***** Given data *****

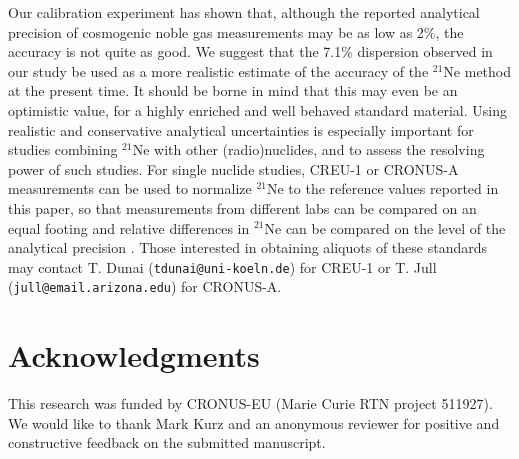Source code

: \documentclass[authoryear,review,12pt]{elsarticle}
\begin{document}
Our calibration experiment has shown that, although the reported
analytical precision of cosmogenic noble gas measurements may be as
low as 2\%, the accuracy is not quite as good. We suggest that the
7.1\% dispersion observed in our study be used as a more realistic
estimate of the accuracy of the $^{21}$Ne method at the present
time. It should be borne in mind that this may even be an optimistic
value, for a highly enriched and well behaved standard material. Using
realistic and conservative analytical uncertainties is especially
important for studies combining $^{21}$Ne with other (radio)nuclides,
and to assess the resolving power of such studies. For single nuclide
studies, CREU-1 or CRONUS-A measurements can be used to normalize
$^{21}$Ne to the reference values reported in this paper, so that
measurements from different labs can be compared on an equal footing
and relative differences in $^{21}$Ne can be compared on the level of
the analytical precision \citep{dunai2009}. Those interested in
obtaining aliquots of these standards may contact T. Dunai
(\verb|tdunai@uni-koeln.de|) for CREU-1 or T. Jull
(\verb|jull@email.arizona.edu|) for CRONUS-A.


\section*{Acknowledgments}

This research was funded by CRONUS-EU (Marie Curie RTN project
511927). We would like to thank Mark Kurz and an anonymous reviewer
for positive and constructive feedback on the submitted manuscript.
\end{document}
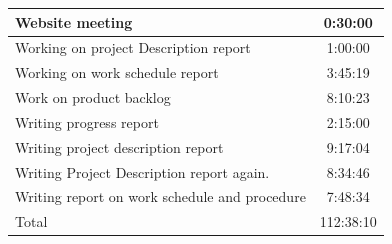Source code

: {\begin{tabular} {| l | c |}
	\hline  Website meeting	&	0:30:00	\\
	\hline  Working on project Description report	&	1:00:00	\\
	\hline  Working on work schedule report	&	3:45:19	\\
	\hline  Work on product backlog	&	8:10:23	\\
	\hline  Writing progress report	&	2:15:00	\\
	\hline  Writing project description report	&	9:17:04	\\
	\hline  Writing Project Description report again.	&	8:34:46	\\
	\hline  Writing report on work schedule and procedure	&	7:48:34	\\
	\hline  Total & 112:38:10 \\

	\hline
\end{tabular}}
\clearpage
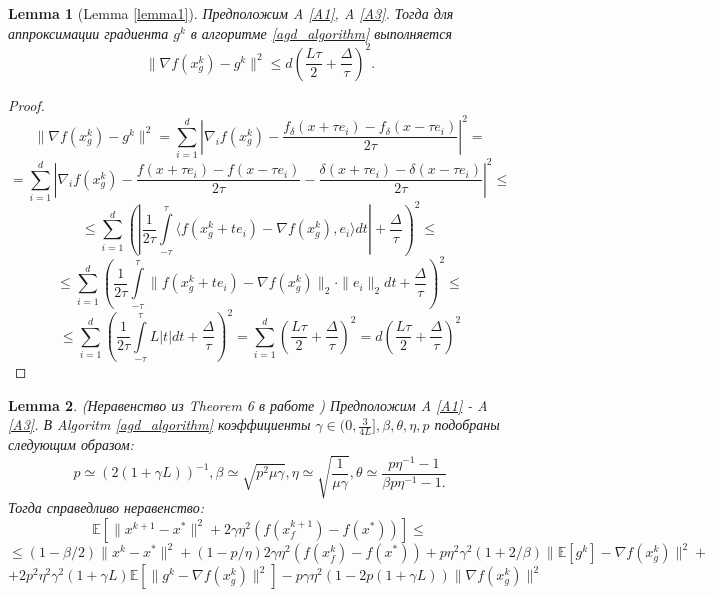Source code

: \documentclass{article}
\newtheorem{lemma}{Lemma}
\begin{document}
\newpage
\appendix
\begin{lemma}[Lemma \ref{lemma1}]\label{lemma1_appendix}
 Предположим A \ref{A1}, A \ref{A3}. Тогда для аппроксимации градиента $g^k$ в алгоритме \ref{agd_algorithm} выполняется
 \begin{equation}
  \|\nabla f(x_g^k) - g^k\|^2 \leqslant d \left(\frac{L\tau}{2} + \frac{\Delta}{\tau}\right)^2.
  \label{approximation_estimate_appendix}
 \end{equation}
\end{lemma}
\begin{proof}
  $$\|\nabla f(x_g^k) - g^k\|^2 = \sum\limits_{i = 1}^d \left|\nabla_i f(x_g^k) -  \frac{f_\delta (x + \tau e_i) - f_\delta (x - \tau e_i)}{2\tau}\right|^2 = $$
  $$=\sum\limits_{i = 1}^d \left|\nabla_i f(x_g^k) -  \frac{f(x + \tau e_i) - f(x - \tau e_i)}{2\tau} - \frac{\delta(x + \tau e_i) - \delta(x - \tau e_i)}{2\tau}\right|^2 \leqslant$$
  $$\leqslant \sum\limits_{i = 1}^d\left( \left|\frac{1}{2\tau} \int\limits_{-\tau}^\tau \langle f(x_g^k + t e_i) - \nabla f(x_g^k), e_i \rangle dt\right| + \frac{\Delta}{\tau}\right)^2 \leqslant$$
  $$\leqslant \sum\limits_{i = 1}^d\left( \frac{1}{2\tau} \int\limits_{-\tau}^\tau \|f(x_g^k + t e_i) - \nabla f(x_g^k)\|_2 \cdot \|e_i\|_2 dt + \frac{\Delta}{\tau}\right)^2 \leqslant$$
  $$\leqslant \sum\limits_{i = 1}^d\left( \frac{1}{2\tau} \int\limits_{-\tau}^\tau L |t| dt + \frac{\Delta}{\tau}\right)^2 = \sum\limits_{i = 1}^d\left( \frac{L\tau}{2} + \frac{\Delta}{\tau} \right)^2 = d \left(\frac{L\tau}{2} + \frac{\Delta}{\tau}\right)^2$$
\end{proof}

\begin{lemma}(Неравенство из Theorem 6 в работе \cite{beznosikov2023order})
Предположим A \ref{A1} - A \ref{A3}. В Algoritm \ref{agd_algorithm} коэффициенты $\gamma \in (0, \frac{3}{4L}], \beta, \theta, \eta, p$ подобраны следующим образом:
\begin{equation}
  p \simeq (2(1 + \gamma L))^{-1}, \beta \simeq \sqrt{p^2 \mu \gamma}, \eta \simeq \sqrt{\frac{1}{\mu\gamma}}, \theta \simeq \frac{p \eta^{-1} - 1}{\beta p \eta^{-1} - 1.}
\end{equation}
Тогда справедливо неравенство:
$$\mathbb{E}[\|x^{k + 1} - x^*\|^2 + 2 \gamma \eta^2 (f(x_f^{k + 1}) - f(x^*))] \leqslant$$
$$\leqslant (1 - \beta / 2) \|x^k - x^*\|^2 + (1 - p/\eta) 2 \gamma \eta^2 (f(x_f^k) - f(x^*)) + p \eta^2 \gamma^2 (1 + 2/\beta) \|\mathbb{E}[g^k] - \nabla f(x_g^k)\|^2 + $$
\begin{equation}
+2 p^2 \eta^2 \gamma^2 (1 + \gamma L) \mathbb{E}[\|g^k - \nabla f(x_g^k)\|^2] - p \gamma \eta^2 (1 - 2p(1 + \gamma L))\|\nabla f(x_g^k)\|^2
\label{theorem_inequality}
\end{equation}
\end{lemma}
\end{document}

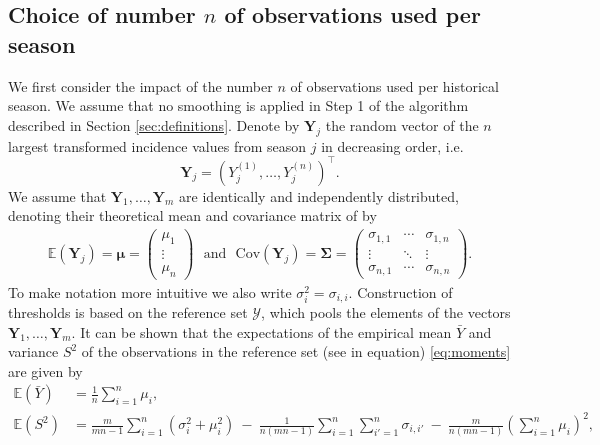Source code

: \documentclass{article}
\newcommand{\mean}{\bar{y}}
\begin{document}
\subsection{Choice of number $n$ of observations used per season}
\label{subsec:choice_n}

We first consider the impact of the number $n$ of observations used per historical season. We assume that no smoothing is applied in Step 1 of the algorithm described in Section \ref{sec:definitions}. Denote by $\mathbf{Y}_j$ the random vector of the $n$ largest transformed incidence values from season $j$ in decreasing order, i.e.
$$
\mathbf{Y}_j = (Y^{(1)}_j, \dots, Y^{(n)}_j)^\top.
$$
We assume that $\mathbf{Y}_1, \dots, \mathbf{Y}_m$ are identically and independently distributed, denoting their theoretical mean and covariance matrix of by
\begin{align}
\mathbb{E}\left(\mathbf{Y}_j\right) = \boldsymbol{\mu} = \left(\begin{array}{c}
\mu_1\\
\vdots\\
\mu_n
\end{array}\right) \ \ \ \text{and} \ \ \ \text{Cov}\left(\mathbf{Y}_j\right) = \boldsymbol{\Sigma} =
\left(\begin{array}{ccc}
\sigma_{1, 1} & \cdots & \sigma_{1, n}\\
\vdots & \ddots &\vdots\\
\sigma_{n, 1} & \cdots & \sigma_{n, n}
\end{array}\right).
\end{align}
To make notation more intuitive we also write $\sigma^2_i = \sigma_{i, i}$. Construction of thresholds is based on the reference set $\mathcal{Y}$, which pools the elements of the vectors $\mathbf{Y}_1, \dots, \mathbf{Y}_m$. It can be shown that the expectations of the empirical mean $\bar{Y}$ and variance $S^2$ of the observations in the reference set (see in equation) \eqref{eq:moments} are given by
\begin{align}
\mathbb{E}(\bar{Y}) & = \frac{1}{n} \sum_{i = 1}^n \mu_i,
\label{eq:expectation_mu}\\
\mathbb{E}(S^2) & = \frac{m}{mn - 1} \sum_{i = 1}^n (\sigma_{i}^2 + \mu_i^2) \ - \ \frac{1}{n(mn - 1)} \sum_{i = 1}^n \sum_{i' = 1}^n \sigma_{i,i'} \ - \ \frac{m}{n(mn - 1)}\left(\sum_{i = 1}^n \mu_i\right)^2,
\label{eq:expectation_sigma2}
\end{align}
\end{document}
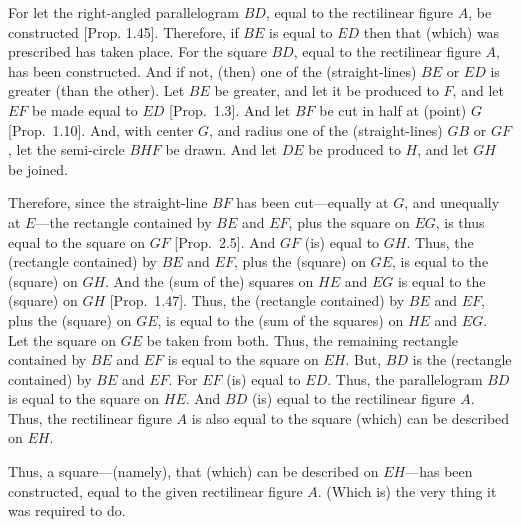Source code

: \begin{Parallel}{}{}
{\epsfysize=2in
\centerline{}

For let the right-angled parallelogram $BD$,  equal to
the rectilinear figure $A$, be constructed  [Prop. 1.45]. Therefore, if $BE$ is equal to $ED$ then
that (which) was prescribed has taken place. For the square $BD$, equal to the rectilinear figure $A$,
has been constructed. And if not, (then)
one of the (straight-lines) $BE$ or $ED$ is greater (than the other). Let $BE$ be greater, and let it be
produced to $F$, and let $EF$ be made equal to $ED$ [Prop.~1.3].
And let $BF$ be cut in half at (point) $G$ [Prop.~1.10]. And, with center $G$, and
radius one of the (straight-lines) $GB$ or $GF$, let the semi-circle $BHF$ be drawn.
And let $DE$ be produced to $H$, and let $GH$ be joined.

Therefore, since the straight-line $BF$ has been cut---equally at $G$,
and unequally at $E$---the rectangle contained by $BE$ and $EF$, plus the
square on $EG$, is thus equal to the square on $GF$ [Prop.~2.5]. And $GF$ (is)
equal to $GH$. Thus, the (rectangle contained) by $BE$ and $EF$, plus the
(square) on $GE$, is equal to the (square) on $GH$. And the (sum of the) squares on $HE$ and $EG$  is equal to the (square)
on $GH$  [Prop.~1.47].
Thus, the (rectangle contained) by $BE$ and $EF$, plus the (square) on $GE$, is
equal to the (sum of the squares) on $HE$ and $EG$.
Let the square on $GE$ be taken from both. Thus, the remaining
rectangle contained by $BE$ and $EF$ is equal to the square
on $EH$. But, $BD$ is the (rectangle contained) by $BE$ and $EF$. For $EF$ (is)
equal to $ED$. Thus, the parallelogram $BD$ is equal to the square on $HE$.
And $BD$ (is) equal to the rectilinear figure $A$. Thus, the rectilinear figure
$A$ is also equal to the square (which) can be described on $EH$.

Thus, a 
square---(namely), that (which) can be described on $EH$---has been constructed, equal
to the given rectilinear figure $A$. (Which is) the very thing it was required to do.}
\end{Parallel}
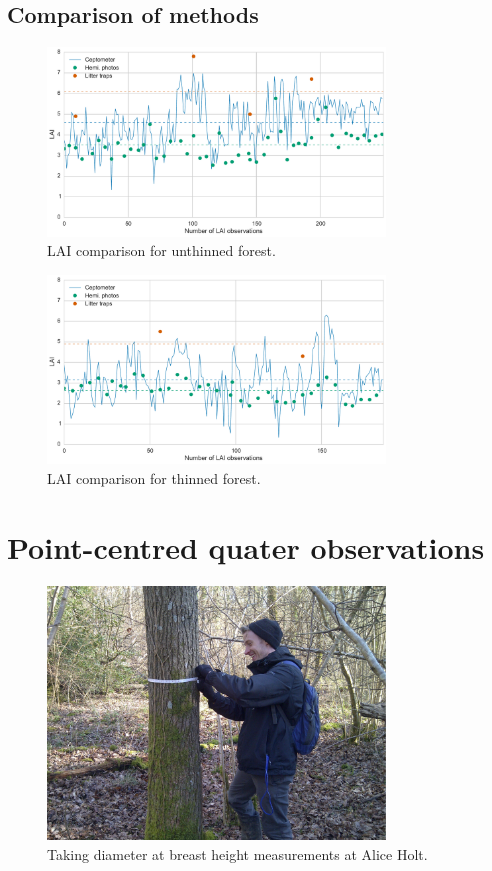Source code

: \documentclass[11pt]{article}
\begin{document}
\subsection{Comparison of methods}

\begin{figure}[ht]
    \centering
    \includegraphics[width=0.8\textwidth]{thinned07.pdf}
    \caption{LAI comparison for unthinned forest.} \label{fig:lai_comp07}
\end{figure}

\begin{figure}[ht]
    \centering
    \includegraphics[width=0.8\textwidth]{thinned14.pdf}
    \caption{LAI comparison for thinned forest.} \label{fig:lai_comp14}
\end{figure}

\section{Point-centred quater observations}

\begin{figure}[ht]
    \centering
    \includegraphics[width=0.8\textwidth]{dbh_me.pdf}
    \caption{Taking diameter at breast height measurements at Alice Holt.} \label{fig:dbh_me}
\end{figure}
\end{document}
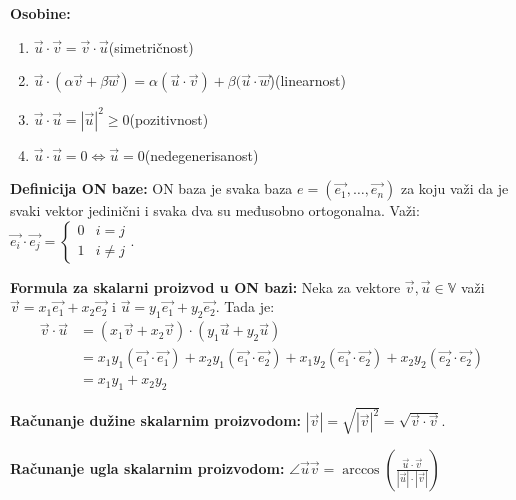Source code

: \documentclass[12pt]{article}
\newcommand{\vek}[1]{\overrightarrow{#1}}
\begin{document}
\textbf{Osobine:}
\begin{enumerate}[label=\textit{\arabic*)}]
    \item $\vek{u}\cdot\vek{v}=\vek{v}\cdot\vek{u}$\hspace*{1cm}(simetričnost)
    \item $\vek{u}\cdot(\alpha\vek{v}+\beta\vek{w})=\alpha(\vek{u}\cdot\vek{v})
          +\beta(\vek{u}\cdot\vek{w}$)\hspace*{1cm}(linearnost)
    \item $\vek{u}\cdot\vek{u}=|\vek{u}|^2\geq0$\hspace*{1cm}(pozitivnost)
    \item $\vek{u}\cdot\vek{u}=0\iff\vek{u}=0$\hspace*{1cm}(nedegenerisanost)
\end{enumerate}
\par

\textbf{Definicija ON baze:} ON baza je svaka baza $e=(\vek{e_1},\dotsc,
    \vek{e_n})$ za koju važi da je svaki vektor jedinični i svaka dva su
međusobno ortogonalna. Važi: $\vek{e_i}\cdot\vek{e_j} =
    \begin{cases}
        0 & i=j     \\
        1 & i\neq j
    \end{cases}$.
\par

\textbf{Formula za skalarni proizvod u ON bazi:} Neka za vektore $\vek{v},
    \vek{u}\in\mathbb{V}$ važi $\vek{v}=x_1\vek{e_1}+x_2\vek{e_2}$ i
$\vek{u}=y_1\vek{e_1}+y_2\vek{e_2}$. Tada je:
\begin{align*}
    \vek{v}\cdot\vek{u} & = (x_1\vek{v}+x_2\vek{v})\cdot(y_1\vek{u}+y_2\vek{u})                                                                             \\
                        & = x_1y_1(\vek{e_1}\cdot\vek{e_1})+x_2y_1(\vek{e_1}\cdot\vek{e_2})+x_1y_2(\vek{e_1}\cdot\vek{e_2})+x_2y_2(\vek{e_2}\cdot\vek{e_2}) \\
                        & = x_1y_1+x_2y_2
\end{align*}
\par

\textbf{Računanje dužine skalarnim proizvodom:} $|\vek{v}|=\sqrt{|\vek{v}|^2}=
    \sqrt{\vek{v}\cdot\vek{v}}$.
\par

\textbf{Računanje ugla skalarnim proizvodom:} $\angle\vek{u}\vek{v}=
    \arccos(\frac{\vek{u}\cdot\vek{v}}{|\vek{u}|\cdot|\vek{v}|})$
\par
\end{document}
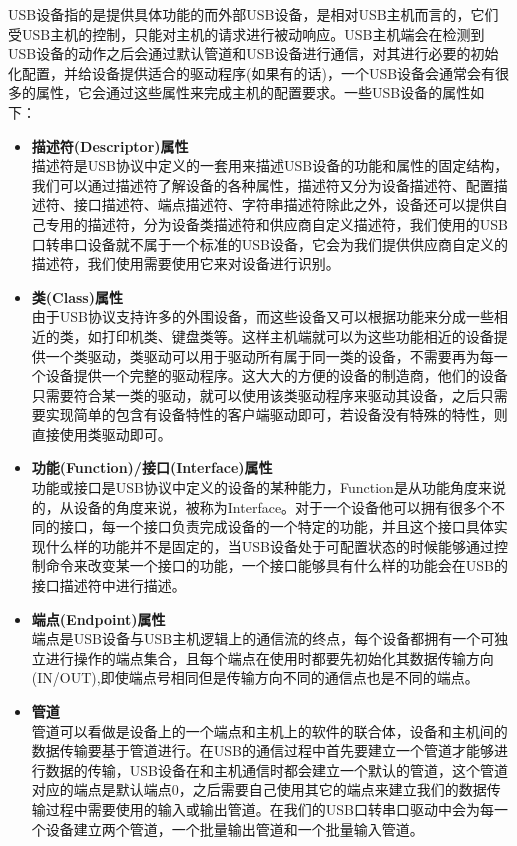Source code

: 	USB设备指的是提供具体功能的而外部USB设备，是相对USB主机而言的，它们受USB主机的控制，只能对主机的请求进行被动响应。USB主机端会在检测到USB设备的动作之后会通过默认管道和USB设备进行通信，对其进行必要的初始化配置，并给设备提供适合的驱动程序(如果有的话)，一个USB设备会通常会有很多的属性，它会通过这些属性来完成主机的配置要求。一些USB设备的属性如下：
	\begin{itemize}
	\item \textbf{描述符(Descriptor)属性}\\
	描述符是USB协议中定义的一套用来描述USB设备的功能和属性的固定结构，我们可以通过描述符了解设备的各种属性，描述符又分为设备描述符、配置描述符、接口描述符、端点描述符、字符串描述符\cite{张杰2008基于}\cite{边海龙2004USB}除此之外，设备还可以提供自己专用的描述符，分为设备类描述符和供应商自定义描述符，我们使用的USB口转串口设备就不属于一个标准的USB设备，它会为我们提供供应商自定义的描述符，我们使用需要使用它来对设备进行识别。
	
	\item \textbf{类(Class)属性}\\
	由于USB协议支持许多的外围设备，而这些设备又可以根据功能来分成一些相近的类，如打印机类、键盘类等。这样主机端就可以为这些功能相近的设备提供一个类驱动，类驱动可以用于驱动所有属于同一类的设备，不需要再为每一个设备提供一个完整的驱动程序。这大大的方便的设备的制造商，他们的设备只需要符合某一类的驱动，就可以使用该类驱动程序来驱动其设备，之后只需要实现简单的包含有设备特性的客户端驱动即可，若设备没有特殊的特性，则直接使用类驱动即可\cite{李雪红2004USB}。	
	
	\item \textbf{功能(Function)/接口(Interface)属性}\\
	功能或接口是USB协议中定义的设备的某种能力，Function是从功能角度来说的，从设备的角度来说，被称为Interface。对于一个设备他可以拥有很多个不同的接口，每一个接口负责完成设备的一个特定的功能，并且这个接口具体实现什么样的功能并不是固定的，当USB设备处于可配置状态的时候能够通过控制命令来改变某一个接口的功能，一个接口能够具有什么样的功能会在USB的接口描述符中进行描述。
	
	\item \textbf{端点(Endpoint)属性}\\
	端点是USB设备与USB主机逻辑上的通信流的终点，每个设备都拥有一个可独立进行操作的端点集合，且每个端点在使用时都要先初始化其数据传输方向(IN/OUT),即使端点号相同但是传输方向不同的通信点也是不同的端点\cite{李雪红2004USB}。
	
	\item \textbf{管道}\\
	管道可以看做是设备上的一个端点和主机上的软件的联合体，设备和主机间的数据传输要基于管道进行。在USB的通信过程中首先要建立一个管道才能够进行数据的传输，USB设备在和主机通信时都会建立一个默认的管道，这个管道对应的端点是默认端点0，之后需要自己使用其它的端点来建立我们的数据传输过程中需要使用的输入或输出管道。在我们的USB口转串口驱动中会为每一个设备建立两个管道，一个批量输出管道和一个批量输入管道。
	

\end{itemize}
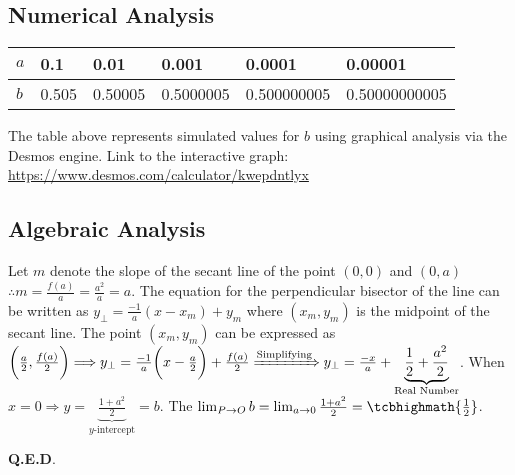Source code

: \documentclass[12pt]{article}
\begin{document}
\subsection{Numerical Analysis}
\begin{table}[h]
\centering
\begin{tabular}{l||l|l|l|l|l}
$a$ & 0.1 & 0.01 & 0.001 & 0.0001 & 0.00001 \\ \hline
$b$ &  0.505   &  0.50005   &    0.5000005   & 0.500000005 &0.50000000005     \\
\end{tabular}
\end{table}
The table above represents simulated values for $b$ using graphical analysis via the Desmos engine. Link to the interactive graph: \url{https://www.desmos.com/calculator/kwepdntlyx} 
\subsection{Algebraic Analysis}
Let $m$ denote the slope of the secant line of the point $(0,0)$ and $(0,a)$ $\therefore m=\frac{f(a)}{a} = \frac{a^2}{a}=a$. The equation for the perpendicular bisector of the line can be written as $y_{\bot}=\frac{-1}{a}(x-x_m)+y_m$ where $(x_m, y_m)$ is the midpoint of the secant line. The point $(x_m, y_m)$ can be expressed as $\biggr(\frac{a}{2}, \frac{f(a)}{2}\biggr) \Longrightarrow y_{\bot}=\frac{-1}{a}\biggr(x-\frac{a}{2}\biggr)+\frac{f(a)}{2} \xRightarrow[]{\text{Simplifying}} y_{\bot}=\frac{-x}{a}+ \underbrace{\frac{1}{2}+ \frac{a^2}{2}}_{\text{Real Number}}$. When $x=0 \Longrightarrow y=\underbrace{\frac{1+a^2}{2}}_{y\text{-intercept}}=b$. The $\lim_{P\to O} b = \lim_{a\to 0} \frac{1+a^2}{2} =\tcbhighmath{\frac{1}{2}}$. 

\begin{FlushRight}
\textbf{Q.E.D}.
\end{FlushRight}
\end{document}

*****

** Instructions to follow **
Report every line of the data above that contains the string "Working" by copying it in full.

** Task answer **
	\hline  Working on project Description report	&	1:00:00	\\
	\hline  Working on work schedule report	&	3:45:19	\\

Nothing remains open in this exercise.